Despite concerns about health insurance costs, only 2 percent of U.S. employers say they're "very likely" to stop offering health plans to employees in 2014 when health insurance exchanges are operating, according to a new survey by Mercer, a human resource consulting firm.
Another 6 percent say they're "likely" to do so--about the same as a year ago. Almost 900 employers participated in the new survey, conducted in June.
Employers are already feeling effects of the Affordable Care Act, reporting an average 2 percent rise in group health plan enrollment. The increase is due to the health reform law's requirement that employer-sponosred plans extend eligibility for dependent coverage to workers' children up to age 26.
Employers expect enrollment to grow by another 2 percent in 2014 when they will be required to automatically enroll newly hired or newly eligible full-time employees into a health insurance plan.
Some employers, 38 percent, say they're likely to reduce their spending on dependent coverage in relation to employee-only coverage.
"Employers have already been facing average increases in per-employee health benefit cost of about 6 percent annually for the past six years," said Tracy Watts, a consultant in Mercer's Washington, D.C., office, in a statement. "Adding enrollment growth on top of that puts a real strain on their budgets."

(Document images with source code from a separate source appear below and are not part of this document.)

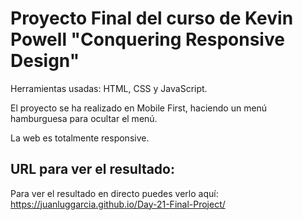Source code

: # Proyecto Final del curso de Kevin Powell "Conquering Responsive Design"

Herramientas usadas: HTML, CSS y JavaScript.

El proyecto se ha realizado en Mobile First, haciendo un menú hamburguesa para ocultar el menú.

La web es totalmente responsive.

## URL para ver el resultado: 
Para ver el resultado en directo puedes verlo aquí: https://juanluggarcia.github.io/Day-21-Final-Project/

A tax on high-cost employer-sponsored health plans, which is slated to take effect in 2018, remains employers' No. 1 concern, according to the survey. The tax is based on total cost to cover an individual or family, so employers can't escape it simply by shifting costs to employees. Most employers say they are likely or very likely to address long-term costs by adding or strengthening programs to promote health-conscious behavior. More than a quarter of respondents, 29 percent, say they're likely to carve out dental and vision and offer those as voluntary benefits.